When Shyam Benegal was awarded the Dada Saheb Phalke award recently, my mind went back to one of the first films of Shyam Benegal’s that I had seen – Manthan. It was probably also the first so called Art Film that I had seen and possibly the only film ever to be sponsored by Indian farmers,
Manthan comes to the screen courtesy of the Gujarat Co-operative Milk Marketing Federation and follows the progress of a team who set out to start a milk co-op in rural Gujarat. Led by a veterinary surgeon (a character based on the now famous Dr Kurian), the milk co-op workers soon find their path blocked by greedy middlemen intent on exploiting the villagers. Of course, as always, the good guys win but the movie is a poster child for the then dreamy eyed cooperative movement and how it was a solution to all social ills.

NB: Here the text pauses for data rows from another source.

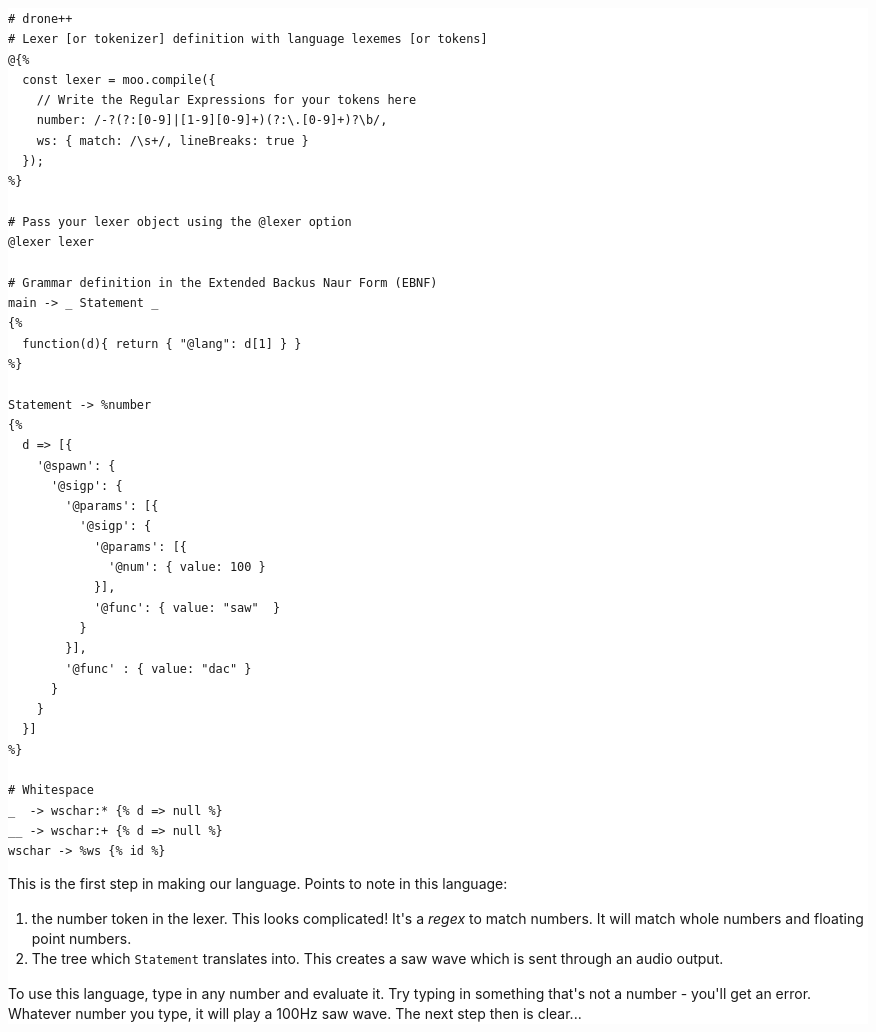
 ```
# drone++
# Lexer [or tokenizer] definition with language lexemes [or tokens]
@{%
  const lexer = moo.compile({
    // Write the Regular Expressions for your tokens here
    number: /-?(?:[0-9]|[1-9][0-9]+)(?:\.[0-9]+)?\b/,
    ws: { match: /\s+/, lineBreaks: true }
  });
%}

# Pass your lexer object using the @lexer option
@lexer lexer

# Grammar definition in the Extended Backus Naur Form (EBNF)
main -> _ Statement _
{%
  function(d){ return { "@lang": d[1] } }
%}

Statement -> %number
{%
  d => [{
    '@spawn': {
      '@sigp': {
        '@params': [{        
          '@sigp': {
            '@params': [{
              '@num': { value: 100 }
            }],
            '@func': { value: "saw"  }
          }
        }],
        '@func' : { value: "dac" }
      }
    }
  }]
%}

# Whitespace
_  -> wschar:* {% d => null %}
__ -> wschar:+ {% d => null %}
wschar -> %ws {% id %}
```

This is the first step in making our language.  Points to note in this language:

1. the number token in the lexer.  This looks complicated!  It's a *regex* to match numbers. It will match whole numbers and floating point numbers.
2. The tree which `Statement` translates into.  This creates a saw wave which is sent through an audio output.

To use this language, type in any number and evaluate it. Try typing in something that's not a number - you'll get an error. Whatever number you type, it will play a 100Hz saw wave. The next step then is clear...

In today’s world, when the cooperative movement is limping and losing the race to the corporatization of the retail sector, the story of how the milkmen of Gujarat organized themselves to set up the flagship of the cooperative movement seems almost nostalgic and poignant.
For with the advent of big business houses and the corporotization of every thing in sight, we are the witnesses to the end of an era that Benegal’s movie held out as idyllic.

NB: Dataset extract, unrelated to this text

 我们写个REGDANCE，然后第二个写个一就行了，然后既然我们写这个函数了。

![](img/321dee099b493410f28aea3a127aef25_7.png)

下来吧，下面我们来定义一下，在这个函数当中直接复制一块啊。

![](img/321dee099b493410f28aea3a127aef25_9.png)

There was a time when apart from the milk cooperatives, which after Gujarat were replicated in several states, there were several others: Tamil Nadu’s Cooptex, the Mother Dairy and New Delhi’s Super Bazar which were household names. Today, the Super Bazar is closed and its flagship store in Delhi’s Connaught Place is up for sale with the Reliance group as one of the bidders, Mother Dairy functions as a quasi corporate competing with Amul which conceived it and apart from the Amul Brand, many of the state level cooperatives are so only in name functioning almost as extension of government departments and kept alive on government subsidies. It would seem that the time for cooperatives has come and gone and the last man standing and talking for cooperatives is the ageing warhorse, Varghese Kurian. At one time, it was held up as the ideal no exploitative mechanism to ensure that the producers of goods and commodities got a fair deal.

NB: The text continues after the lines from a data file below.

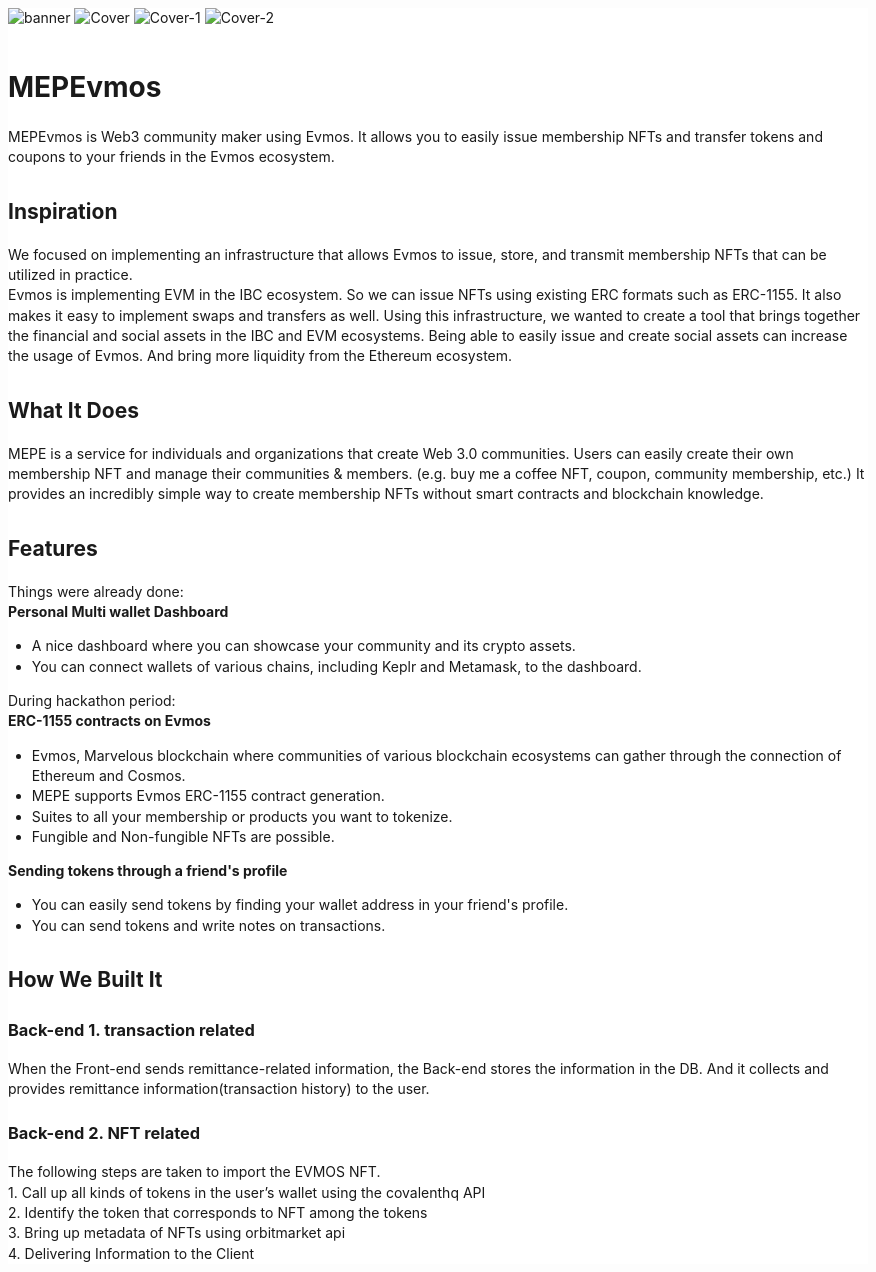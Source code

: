 ![banner](https://user-images.githubusercontent.com/57951295/191335033-d346d9a7-a4b7-4dca-bdd4-4a4d98455401.png)
![Cover](https://user-images.githubusercontent.com/57951295/191333479-a611669d-c02f-442f-a9a0-a2ae7d102233.png)
![Cover-1](https://user-images.githubusercontent.com/57951295/191333475-7b532006-d7f3-4307-bb23-f120a7d948a5.png)
![Cover-2](https://user-images.githubusercontent.com/57951295/191333442-4764b08a-9d47-461b-999c-361679f3e39f.png)
# MEPEvmos
MEPEvmos is Web3 community maker using Evmos. It allows you to easily issue membership NFTs and transfer tokens and coupons to your friends in the Evmos ecosystem.

## Inspiration
We focused on implementing an infrastructure that allows Evmos to issue, store, and transmit membership NFTs that can be utilized in practice. <br/>
Evmos is implementing EVM in the IBC ecosystem. So we can issue NFTs using existing ERC formats such as ERC-1155. It also makes it easy to implement swaps and transfers as well. Using this infrastructure, we wanted to create a tool that brings together the financial and social assets in the IBC and EVM ecosystems. Being able to easily issue and create social assets can increase the usage of Evmos. And bring more liquidity from the Ethereum ecosystem.

## What It Does
MEPE is a service for individuals and organizations that create Web 3.0 communities. Users can easily create their own membership NFT and manage their communities & members. (e.g. buy me a coffee NFT, coupon, community membership, etc.) It provides an incredibly simple way to create membership NFTs without smart contracts and blockchain knowledge.

## Features
Things were already done: <br/>
**Personal Multi wallet Dashboard**
- A nice dashboard where you can showcase your community and its crypto assets.
- You can connect wallets of various chains, including Keplr and Metamask, to the dashboard.


During hackathon period: <br/>
**ERC-1155 contracts on Evmos**
- Evmos, Marvelous blockchain where communities of various blockchain ecosystems can gather through the connection of Ethereum and Cosmos.
- MEPE supports Evmos ERC-1155 contract generation.
- Suites to all your membership or products you want to tokenize.
- Fungible and Non-fungible NFTs are possible.

**Sending tokens through a friend's profile**
- You can easily send tokens by finding your wallet address in your friend's profile.
- You can send tokens and write notes on transactions.

## How We Built It
### Back-end 1. transaction related
When the Front-end sends remittance-related information, the Back-end stores the information in the DB. And it collects and provides remittance information(transaction history) to the user.
### Back-end 2. NFT related
The following steps are taken to import the EVMOS NFT.
<br/>
1\. Call up all kinds of tokens in the user’s wallet using the covalenthq API
<br/>
2\. Identify the token that corresponds to NFT among the tokens
<br/>
3\. Bring up metadata of NFTs using orbitmarket api
<br/>
4\. Delivering Information to the Client
<br/>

Although greed, exploitation and poverty have not gone away and will not go away for a long time, the world and solutions presented by Manthan is all but over. No body is chasing the dream rainbow of the cooperative movement as even a possible option that might favor small time retailers by marrying them with modern technology and professional management. In fact, Varghese Kurian used to describe himself as the employee of the farmers of Gujarat with Tribhuvandas K. Patel a farmer’s leader and cooperative member and Congress politician as his boss and mentor. Patel himself went on to win the 1963 Ramon Magsaysay Award for Community Leadership
Practically his entire life, Dr. Kurian delivered speeches to convince and prove that the small time farmer, producer and retailer could be challenged and empowered to take on the mightiest challenger in the marker place if professionals would come along side and lend their expertise to an organized cooperative. In fact , one of the first marketing feats of the Gujarat milk cooperatives way back then was to break the monopoly of the multi national Polson in the Bombay market. That was a land mark achievement that demonstrated to the world that organized milk producers wearing the Gandhi topi aided by technology and guided by experts could tap into a market that was run and managed by suited and booted multi national executives.
Amul was an example to many that it was possible to scale up operations many fold and still uphold international standards of quality, some thing not usually associated when the folks at the end of the chain are small time farmers and milk producers whose popular caricature in the public eye is that of one adept at mixing as much of water as possible in the dairy product that he passed off as milk. Today as corporate chains enter the retail sector in droves and even groups like Wal-Mart are set to come in months, I find that even those who oppose their entry would leave consumers at the mercy of small time unorganized vendors rather than espouse the cause of cooperatives as a possible model to follow. Given the noteworthy success it has achieved in at least some sectors, I thought that it deserved a second look.
But perhaps today’s policy makers have not seen Manthan. May be now that Shyam Benegal has got the Phalke award, his producers will do a Naya Daur and release a digitized version of Manthan – maybe with a Rakhi Sawant item number thrown in. We deserve to be educated afresh that there are options between the thela pushing vendor and the sanitized environs of the neighborhood super market.